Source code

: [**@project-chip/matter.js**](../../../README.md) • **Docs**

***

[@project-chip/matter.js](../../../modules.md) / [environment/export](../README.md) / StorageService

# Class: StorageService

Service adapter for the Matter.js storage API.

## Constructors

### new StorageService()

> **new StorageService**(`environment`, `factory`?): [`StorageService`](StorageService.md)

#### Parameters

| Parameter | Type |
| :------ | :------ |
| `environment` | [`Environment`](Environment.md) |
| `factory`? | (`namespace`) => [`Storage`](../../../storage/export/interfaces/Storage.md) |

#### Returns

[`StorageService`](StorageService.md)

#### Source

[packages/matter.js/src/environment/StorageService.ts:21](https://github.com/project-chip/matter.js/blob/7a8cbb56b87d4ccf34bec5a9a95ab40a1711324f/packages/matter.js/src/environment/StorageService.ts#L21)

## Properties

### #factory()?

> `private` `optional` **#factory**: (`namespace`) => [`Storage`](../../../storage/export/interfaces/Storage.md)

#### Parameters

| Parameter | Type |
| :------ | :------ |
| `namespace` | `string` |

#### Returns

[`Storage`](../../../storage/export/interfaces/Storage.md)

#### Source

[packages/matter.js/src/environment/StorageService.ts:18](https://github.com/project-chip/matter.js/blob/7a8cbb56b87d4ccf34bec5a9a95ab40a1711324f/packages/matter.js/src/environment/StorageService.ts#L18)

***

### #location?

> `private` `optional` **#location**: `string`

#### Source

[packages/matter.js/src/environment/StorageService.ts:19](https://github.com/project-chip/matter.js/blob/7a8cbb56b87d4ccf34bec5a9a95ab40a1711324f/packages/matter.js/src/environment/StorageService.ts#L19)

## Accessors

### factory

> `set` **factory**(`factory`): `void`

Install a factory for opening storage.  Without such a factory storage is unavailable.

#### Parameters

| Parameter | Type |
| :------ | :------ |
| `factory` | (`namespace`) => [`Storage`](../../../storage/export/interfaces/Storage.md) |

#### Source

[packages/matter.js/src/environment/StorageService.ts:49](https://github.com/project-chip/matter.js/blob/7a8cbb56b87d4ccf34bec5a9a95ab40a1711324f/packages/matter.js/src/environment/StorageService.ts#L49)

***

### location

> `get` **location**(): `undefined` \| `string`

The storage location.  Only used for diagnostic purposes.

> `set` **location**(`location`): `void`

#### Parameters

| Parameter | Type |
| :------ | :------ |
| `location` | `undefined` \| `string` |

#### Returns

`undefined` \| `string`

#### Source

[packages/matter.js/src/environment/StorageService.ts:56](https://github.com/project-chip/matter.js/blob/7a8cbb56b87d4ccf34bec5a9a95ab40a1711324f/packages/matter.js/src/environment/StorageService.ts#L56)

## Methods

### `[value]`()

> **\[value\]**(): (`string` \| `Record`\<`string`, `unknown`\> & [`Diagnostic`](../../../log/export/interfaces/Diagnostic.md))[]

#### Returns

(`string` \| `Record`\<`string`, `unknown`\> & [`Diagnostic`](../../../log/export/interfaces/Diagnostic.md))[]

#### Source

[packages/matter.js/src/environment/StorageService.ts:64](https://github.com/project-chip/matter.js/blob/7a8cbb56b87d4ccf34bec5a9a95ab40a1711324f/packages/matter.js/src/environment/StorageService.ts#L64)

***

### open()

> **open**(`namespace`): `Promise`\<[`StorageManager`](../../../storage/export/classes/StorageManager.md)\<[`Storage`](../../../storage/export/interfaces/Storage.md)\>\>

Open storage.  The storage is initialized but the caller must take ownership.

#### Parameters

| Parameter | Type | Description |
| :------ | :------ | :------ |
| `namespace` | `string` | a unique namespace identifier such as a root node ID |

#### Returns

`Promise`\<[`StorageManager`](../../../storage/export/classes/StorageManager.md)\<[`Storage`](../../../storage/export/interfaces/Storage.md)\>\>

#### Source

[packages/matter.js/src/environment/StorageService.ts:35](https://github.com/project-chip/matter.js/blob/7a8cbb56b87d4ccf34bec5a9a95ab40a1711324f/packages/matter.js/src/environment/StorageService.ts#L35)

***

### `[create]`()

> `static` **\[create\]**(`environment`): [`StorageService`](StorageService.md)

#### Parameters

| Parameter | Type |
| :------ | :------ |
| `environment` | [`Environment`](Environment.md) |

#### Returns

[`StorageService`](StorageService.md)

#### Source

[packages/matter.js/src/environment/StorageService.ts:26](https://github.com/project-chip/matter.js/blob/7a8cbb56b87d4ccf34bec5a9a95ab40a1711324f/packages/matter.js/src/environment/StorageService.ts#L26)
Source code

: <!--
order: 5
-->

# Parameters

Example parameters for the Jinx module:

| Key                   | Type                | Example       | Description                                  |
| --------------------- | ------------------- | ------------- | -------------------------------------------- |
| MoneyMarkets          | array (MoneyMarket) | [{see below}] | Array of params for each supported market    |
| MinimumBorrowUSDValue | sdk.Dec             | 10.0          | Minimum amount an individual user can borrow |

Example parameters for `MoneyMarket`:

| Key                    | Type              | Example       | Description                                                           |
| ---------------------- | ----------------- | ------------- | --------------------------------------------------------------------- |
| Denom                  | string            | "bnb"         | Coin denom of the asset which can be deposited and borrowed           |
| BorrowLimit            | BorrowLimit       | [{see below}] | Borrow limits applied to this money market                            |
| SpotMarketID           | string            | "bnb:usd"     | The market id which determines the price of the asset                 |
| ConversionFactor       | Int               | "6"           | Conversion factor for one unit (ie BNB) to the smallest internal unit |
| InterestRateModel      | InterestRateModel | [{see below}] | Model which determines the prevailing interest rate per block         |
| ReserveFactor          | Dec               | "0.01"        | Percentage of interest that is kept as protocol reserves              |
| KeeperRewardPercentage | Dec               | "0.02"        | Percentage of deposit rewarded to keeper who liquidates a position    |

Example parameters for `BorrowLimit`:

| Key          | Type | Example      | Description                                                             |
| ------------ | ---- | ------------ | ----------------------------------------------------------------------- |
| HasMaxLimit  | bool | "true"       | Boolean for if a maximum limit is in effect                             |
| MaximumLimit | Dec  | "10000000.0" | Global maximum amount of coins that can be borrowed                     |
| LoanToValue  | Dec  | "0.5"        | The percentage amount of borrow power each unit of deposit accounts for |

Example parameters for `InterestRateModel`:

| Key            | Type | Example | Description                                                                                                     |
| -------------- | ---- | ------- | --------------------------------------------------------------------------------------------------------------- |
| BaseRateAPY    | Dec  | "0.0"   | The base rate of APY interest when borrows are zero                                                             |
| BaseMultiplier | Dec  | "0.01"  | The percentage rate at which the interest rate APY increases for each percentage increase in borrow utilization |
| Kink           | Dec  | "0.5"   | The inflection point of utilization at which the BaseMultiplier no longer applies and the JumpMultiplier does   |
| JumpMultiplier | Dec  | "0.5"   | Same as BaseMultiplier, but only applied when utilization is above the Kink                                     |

————————

### Required action
List every line above that contains the word "optional".

### Solved exercise
> `private` `optional` **#factory**: (`namespace`) => [`Storage`](../../../storage/export/interfaces/Storage.md)
> `private` `optional` **#location**: `string`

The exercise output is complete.